--- START ---

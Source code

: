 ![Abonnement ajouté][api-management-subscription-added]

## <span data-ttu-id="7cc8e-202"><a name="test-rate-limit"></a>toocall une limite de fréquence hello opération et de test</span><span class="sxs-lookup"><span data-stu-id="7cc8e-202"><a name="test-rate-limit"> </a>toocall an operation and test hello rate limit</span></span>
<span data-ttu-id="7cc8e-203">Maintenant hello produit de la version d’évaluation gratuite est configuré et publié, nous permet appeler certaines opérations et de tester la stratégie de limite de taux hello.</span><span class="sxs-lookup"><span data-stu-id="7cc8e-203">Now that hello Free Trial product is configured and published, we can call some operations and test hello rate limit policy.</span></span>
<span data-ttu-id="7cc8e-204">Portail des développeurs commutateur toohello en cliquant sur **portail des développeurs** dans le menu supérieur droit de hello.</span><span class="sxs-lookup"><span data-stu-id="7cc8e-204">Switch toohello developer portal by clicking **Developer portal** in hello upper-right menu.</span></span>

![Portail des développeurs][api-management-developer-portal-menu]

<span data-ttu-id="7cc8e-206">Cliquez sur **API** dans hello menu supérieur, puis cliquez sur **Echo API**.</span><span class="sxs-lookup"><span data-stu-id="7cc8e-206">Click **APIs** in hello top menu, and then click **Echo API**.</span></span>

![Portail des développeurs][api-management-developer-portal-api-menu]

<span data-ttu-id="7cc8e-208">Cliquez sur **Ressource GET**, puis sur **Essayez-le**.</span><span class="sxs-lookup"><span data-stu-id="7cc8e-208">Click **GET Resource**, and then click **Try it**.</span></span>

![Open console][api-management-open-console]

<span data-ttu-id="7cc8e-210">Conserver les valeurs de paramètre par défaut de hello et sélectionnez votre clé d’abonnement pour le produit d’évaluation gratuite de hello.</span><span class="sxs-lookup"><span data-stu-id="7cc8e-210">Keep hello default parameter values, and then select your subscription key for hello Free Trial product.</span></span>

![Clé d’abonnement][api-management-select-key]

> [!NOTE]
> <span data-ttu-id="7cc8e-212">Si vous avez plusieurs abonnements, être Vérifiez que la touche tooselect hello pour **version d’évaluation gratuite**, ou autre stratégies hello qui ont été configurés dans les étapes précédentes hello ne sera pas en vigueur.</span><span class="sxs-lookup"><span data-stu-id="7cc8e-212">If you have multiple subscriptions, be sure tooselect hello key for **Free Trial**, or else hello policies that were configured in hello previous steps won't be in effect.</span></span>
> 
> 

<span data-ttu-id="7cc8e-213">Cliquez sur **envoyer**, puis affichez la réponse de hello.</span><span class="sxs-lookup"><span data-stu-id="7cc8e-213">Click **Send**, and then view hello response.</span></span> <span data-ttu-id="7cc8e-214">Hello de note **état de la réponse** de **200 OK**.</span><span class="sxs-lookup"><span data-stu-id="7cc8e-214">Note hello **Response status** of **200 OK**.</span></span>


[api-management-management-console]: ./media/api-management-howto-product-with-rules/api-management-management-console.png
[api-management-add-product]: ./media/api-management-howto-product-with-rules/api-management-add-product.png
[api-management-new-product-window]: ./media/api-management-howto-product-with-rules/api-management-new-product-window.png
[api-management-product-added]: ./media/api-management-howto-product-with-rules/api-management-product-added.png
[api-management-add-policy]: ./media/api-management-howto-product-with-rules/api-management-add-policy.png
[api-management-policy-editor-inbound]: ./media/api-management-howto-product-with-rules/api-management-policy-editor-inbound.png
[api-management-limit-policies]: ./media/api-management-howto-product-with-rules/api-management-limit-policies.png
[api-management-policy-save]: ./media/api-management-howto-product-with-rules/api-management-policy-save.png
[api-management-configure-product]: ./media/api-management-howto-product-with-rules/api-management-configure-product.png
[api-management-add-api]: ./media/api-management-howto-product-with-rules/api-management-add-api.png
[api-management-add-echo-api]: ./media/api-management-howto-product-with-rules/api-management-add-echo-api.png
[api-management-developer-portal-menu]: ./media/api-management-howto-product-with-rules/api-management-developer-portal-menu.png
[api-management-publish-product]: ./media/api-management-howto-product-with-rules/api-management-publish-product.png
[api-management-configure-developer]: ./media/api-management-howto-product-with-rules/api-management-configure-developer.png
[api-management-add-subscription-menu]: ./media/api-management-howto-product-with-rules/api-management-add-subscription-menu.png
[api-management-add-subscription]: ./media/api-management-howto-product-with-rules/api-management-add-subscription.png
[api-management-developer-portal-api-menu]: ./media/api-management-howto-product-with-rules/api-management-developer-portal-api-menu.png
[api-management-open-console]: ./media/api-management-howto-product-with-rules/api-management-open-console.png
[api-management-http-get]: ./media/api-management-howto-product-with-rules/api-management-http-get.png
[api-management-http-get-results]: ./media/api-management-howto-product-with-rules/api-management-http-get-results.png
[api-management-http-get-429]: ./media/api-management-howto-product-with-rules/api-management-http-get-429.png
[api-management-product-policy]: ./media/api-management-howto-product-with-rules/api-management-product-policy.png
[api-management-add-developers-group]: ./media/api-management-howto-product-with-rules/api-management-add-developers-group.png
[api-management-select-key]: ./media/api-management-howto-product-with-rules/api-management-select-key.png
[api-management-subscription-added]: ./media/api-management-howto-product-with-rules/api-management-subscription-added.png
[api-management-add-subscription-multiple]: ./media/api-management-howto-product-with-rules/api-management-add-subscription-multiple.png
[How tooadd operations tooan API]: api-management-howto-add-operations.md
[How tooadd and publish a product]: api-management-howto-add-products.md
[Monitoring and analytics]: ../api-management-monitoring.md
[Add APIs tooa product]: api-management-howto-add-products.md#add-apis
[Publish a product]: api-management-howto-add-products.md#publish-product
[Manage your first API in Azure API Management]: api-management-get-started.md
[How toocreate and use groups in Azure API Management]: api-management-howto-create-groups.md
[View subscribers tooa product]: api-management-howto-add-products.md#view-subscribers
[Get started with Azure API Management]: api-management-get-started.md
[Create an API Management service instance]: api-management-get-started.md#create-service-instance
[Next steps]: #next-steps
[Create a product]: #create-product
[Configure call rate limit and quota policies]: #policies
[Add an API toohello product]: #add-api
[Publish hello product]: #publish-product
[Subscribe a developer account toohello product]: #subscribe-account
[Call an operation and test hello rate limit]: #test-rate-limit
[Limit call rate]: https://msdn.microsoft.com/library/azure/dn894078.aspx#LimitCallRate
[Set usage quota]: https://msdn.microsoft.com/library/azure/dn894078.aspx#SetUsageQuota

--- END ---

→ THE PROBLEM:
Please make an exact copy of the lines above from the line with "[Next steps]: #next-steps" through the line with "[Call an operation", both ends included.

→ COMPLETED EXERCISE:
[Next steps]: #next-steps
[Create a product]: #create-product
[Configure call rate limit and quota policies]: #policies
[Add an API toohello product]: #add-api
[Publish hello product]: #publish-product
[Subscribe a developer account toohello product]: #subscribe-account
[Call an operation and test hello rate limit]: #test-rate-limit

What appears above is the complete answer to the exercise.